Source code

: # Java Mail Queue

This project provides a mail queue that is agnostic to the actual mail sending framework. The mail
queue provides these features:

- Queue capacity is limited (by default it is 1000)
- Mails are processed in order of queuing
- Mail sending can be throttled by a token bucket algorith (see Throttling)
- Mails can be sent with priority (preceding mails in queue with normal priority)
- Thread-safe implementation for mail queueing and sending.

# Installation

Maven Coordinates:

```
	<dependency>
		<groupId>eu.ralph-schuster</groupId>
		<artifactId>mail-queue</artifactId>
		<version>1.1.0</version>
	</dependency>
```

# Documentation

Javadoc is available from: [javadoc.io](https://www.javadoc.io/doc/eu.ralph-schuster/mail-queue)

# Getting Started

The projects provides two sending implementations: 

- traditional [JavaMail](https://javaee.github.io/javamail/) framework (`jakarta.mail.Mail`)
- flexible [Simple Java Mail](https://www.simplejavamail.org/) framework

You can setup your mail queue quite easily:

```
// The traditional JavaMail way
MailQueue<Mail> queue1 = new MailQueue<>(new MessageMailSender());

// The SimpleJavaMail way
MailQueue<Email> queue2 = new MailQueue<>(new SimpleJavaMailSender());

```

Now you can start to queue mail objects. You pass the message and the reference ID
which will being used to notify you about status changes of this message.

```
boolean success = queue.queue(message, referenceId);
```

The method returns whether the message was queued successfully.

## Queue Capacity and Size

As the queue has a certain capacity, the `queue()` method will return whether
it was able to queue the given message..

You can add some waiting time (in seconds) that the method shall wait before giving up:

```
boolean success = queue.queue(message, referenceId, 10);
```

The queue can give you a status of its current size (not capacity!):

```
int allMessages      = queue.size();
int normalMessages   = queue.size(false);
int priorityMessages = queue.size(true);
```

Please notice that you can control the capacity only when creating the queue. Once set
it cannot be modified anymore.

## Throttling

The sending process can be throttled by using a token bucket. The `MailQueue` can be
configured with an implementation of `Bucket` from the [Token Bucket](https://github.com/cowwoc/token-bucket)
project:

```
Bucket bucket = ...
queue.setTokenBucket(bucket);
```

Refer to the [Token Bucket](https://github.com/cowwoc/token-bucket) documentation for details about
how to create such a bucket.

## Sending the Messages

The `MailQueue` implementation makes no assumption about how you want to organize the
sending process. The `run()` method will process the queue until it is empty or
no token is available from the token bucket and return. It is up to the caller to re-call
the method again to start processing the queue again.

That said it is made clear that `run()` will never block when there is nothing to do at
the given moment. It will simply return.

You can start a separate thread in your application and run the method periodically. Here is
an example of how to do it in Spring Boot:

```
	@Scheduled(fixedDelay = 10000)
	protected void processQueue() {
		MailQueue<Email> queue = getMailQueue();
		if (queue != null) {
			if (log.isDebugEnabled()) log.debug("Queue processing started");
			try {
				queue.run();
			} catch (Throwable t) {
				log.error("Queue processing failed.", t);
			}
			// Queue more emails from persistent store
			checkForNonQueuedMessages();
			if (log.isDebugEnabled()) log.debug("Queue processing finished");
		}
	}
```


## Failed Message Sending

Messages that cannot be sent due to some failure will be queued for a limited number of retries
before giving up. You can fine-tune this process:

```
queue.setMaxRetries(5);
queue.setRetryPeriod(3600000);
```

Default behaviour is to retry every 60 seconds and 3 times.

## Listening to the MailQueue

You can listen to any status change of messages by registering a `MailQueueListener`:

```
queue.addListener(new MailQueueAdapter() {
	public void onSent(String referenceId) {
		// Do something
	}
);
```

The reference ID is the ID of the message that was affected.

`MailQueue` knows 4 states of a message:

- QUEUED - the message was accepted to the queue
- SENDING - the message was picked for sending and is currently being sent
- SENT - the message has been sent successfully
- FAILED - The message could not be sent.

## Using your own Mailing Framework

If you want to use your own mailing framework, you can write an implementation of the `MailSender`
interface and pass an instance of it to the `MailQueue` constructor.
═══
Every line of the listing that includes "your" must be shown.

OUTPUT FOR THIS TASK —
You can setup your mail queue quite easily:
You can start a separate thread in your application and run the method periodically. Here is
## Using your own Mailing Framework
If you want to use your own mailing framework, you can write an implementation of the `MailSender`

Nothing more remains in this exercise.